Wednesday 30 July 2014

It's the Voyager family of DEMUs again, and a shocking discovery

So, Saturday, my first ever trip to the Sunderland International Airshow, a great day out had by me, part of my journey was by road (my motor scooter), part by conventional rail (On British Rail Class 220), and part by light rail (Tyne and Wear Metro, British Rail Class 994), my journey to Newcastle was on Voyager 220012, and for years I've used the CrossCountry service and these trains without thinking about it, although I've always noted that the brake system inefficiently wastes it's energy by routing it to a resistor bank on the roof of each carriage, this is known as rheostatic braking which uses the motors, and in theory could be converted to regenerative braking and thus put the power back into the traction system and save diesel fuel (the trains use the Cummins QSK19 diesel engine, the same basic unit as the horrifically awful and hateful Class 185 except it's connected to an electric generator rather than a gearbox and the wheels).

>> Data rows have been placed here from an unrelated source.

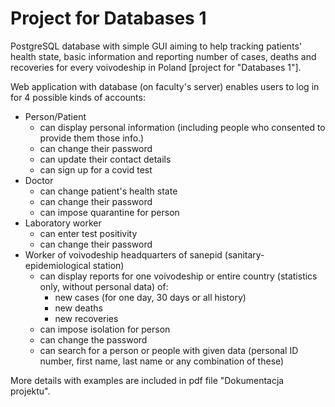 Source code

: # Project for Databases 1
PostgreSQL database with simple GUI aiming to help tracking patients' health state, basic information and reporting number of cases, deaths and recoveries for every voivodeship in Poland [project for "Databases 1"].

Web application with database (on faculty's server) enables users to log in for 4 possible kinds of accounts:
* Person/Patient
  - can display personal information (including people who consented to provide them those info.)
  - can change their password
  - can update their contact details
  - can sign up for a covid test 
* Doctor
  - can change patient's health state 
  - can change their password
  - can impose quarantine for person
* Laboratory worker
  - can enter test positivity
  - can change their password
* Worker of voivodeship headquarters of sanepid (sanitary-epidemiological station)
  - can display reports for one voivodeship or entire country (statistics only, without personal data) of:
    - new cases (for one day, 30 days or all history)
    - new deaths
    - new recoveries
  - can impose isolation for person
  - can change the password
  - can search for a person or people with given data (personal ID number, first name, last name or any combination of these)

More details with examples are included in pdf file "Dokumentacja projektu".
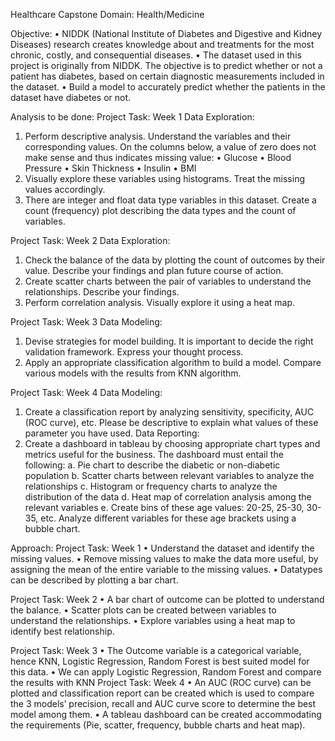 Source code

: Healthcare Capstone
Domain: Health/Medicine



Objective:
•	NIDDK (National Institute of Diabetes and Digestive and Kidney Diseases) research creates knowledge about and treatments for the most chronic, costly, and consequential diseases.
•	The dataset used in this project is originally from NIDDK. The objective is to predict whether or not a patient has diabetes, based on certain diagnostic measurements included in the dataset.
•	Build a model to accurately predict whether the patients in the dataset have diabetes or not.

Analysis to be done:
Project Task: Week 1
Data Exploration:
1.	Perform descriptive analysis. Understand the variables and their corresponding values. On the columns below, a value of zero does not make sense and thus indicates missing value:
•	Glucose
•	Blood Pressure
•	Skin Thickness
•	Insulin
•	BMI
2.	Visually explore these variables using histograms. Treat the missing values accordingly.
3.	There are integer and float data type variables in this dataset. Create a count (frequency) plot describing the data types and the count of variables.
 
Project Task: Week 2
Data Exploration:
1.	Check the balance of the data by plotting the count of outcomes by their value. Describe your findings and plan future course of action.
2.	Create scatter charts between the pair of variables to understand the relationships. Describe your findings.
3.	Perform correlation analysis. Visually explore it using a heat map.


Project Task: Week 3
Data Modeling:
1.	Devise strategies for model building. It is important to decide the right validation framework. Express your thought process.
2.	Apply an appropriate classification algorithm to build a model. Compare various models with the results from KNN algorithm.


Project Task: Week 4
Data Modeling:
1.	Create a classification report by analyzing sensitivity, specificity, AUC (ROC curve), etc. Please be descriptive to explain what values of these parameter you have used.
Data Reporting:
2.	Create a dashboard in tableau by choosing appropriate chart types and metrics useful for the business. The dashboard must entail the following:
a.	Pie chart to describe the diabetic or non-diabetic population
b.	Scatter charts between relevant variables to analyze the relationships
c.	Histogram or frequency charts to analyze the distribution of the data
d.	Heat map of correlation analysis among the relevant variables
e.	Create bins of these age values: 20-25, 25-30, 30-35, etc. Analyze different variables for these age brackets using a bubble chart.
 
Approach:
Project Task: Week 1
•	Understand the dataset and identify the missing values.
•	Remove missing values to make the data more useful, by assigning the mean of the entire variable to the missing values.
•	Datatypes can be described by plotting a bar chart.

Project Task: Week 2
•	A bar chart of outcome can be plotted to understand the balance.
•	Scatter plots can be created between variables to understand the relationships.
•	Explore variables using a heat map to identify best relationship.

Project Task: Week 3
•	The Outcome variable is a categorical variable, hence KNN, Logistic Regression, Random Forest is best suited model for this data.
•	We can apply Logistic Regression, Random Forest and compare the results with KNN
Project Task: Week 4
•	An AUC (ROC curve) can be plotted and classification report can be created which is used to compare the 3 models’ precision, recall and AUC curve score to determine the best model among them.
•	A tableau dashboard can be created accommodating the requirements (Pie, scatter, frequency, bubble charts and heat map).

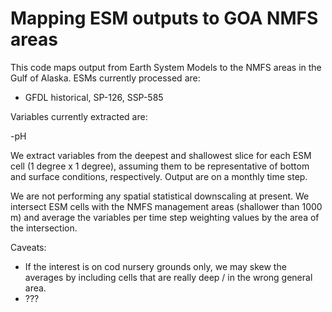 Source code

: # Mapping ESM outputs to GOA NMFS areas

This code maps output from Earth System Models to the NMFS areas in the Gulf of Alaska. ESMs currently processed are:

- GFDL historical, SP-126, SSP-585

Variables currently extracted are:

-pH

We extract variables from the deepest and shallowest slice for each ESM cell (1 degree x 1 degree), assuming them to be representative of bottom and surface conditions, respectively. Output are on a monthly time step. 

We are not performing any spatial statistical downscaling at present. We intersect ESM cells with the NMFS management areas (shallower than 1000 m) and average the variables per time step weighting values by the area of the intersection.

Caveats:

 - If the interest is on cod nursery grounds only, we may skew the averages by including cells that are really deep / in the wrong general area. 
 - ???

This braking system has one major safety flaw with it, it can be and has been the cause of fires, 220012 was a victim of this flaw in 2008 with a fire started in the resistor bank, the train was not badly damaged, repaired, then returned to service, or I'd not have travelled on it, finding that information out, especially while I was on said train, was very disturbing, but knowing these incidents are isolated it didn't worry me too much, my return journey was on another, unidentified, member of the Voyager family (no idea if it was a 220 or 221 as I didn't check), my next journey on one of these trains is set to be October, it might be 220012 again, it might not, who knows.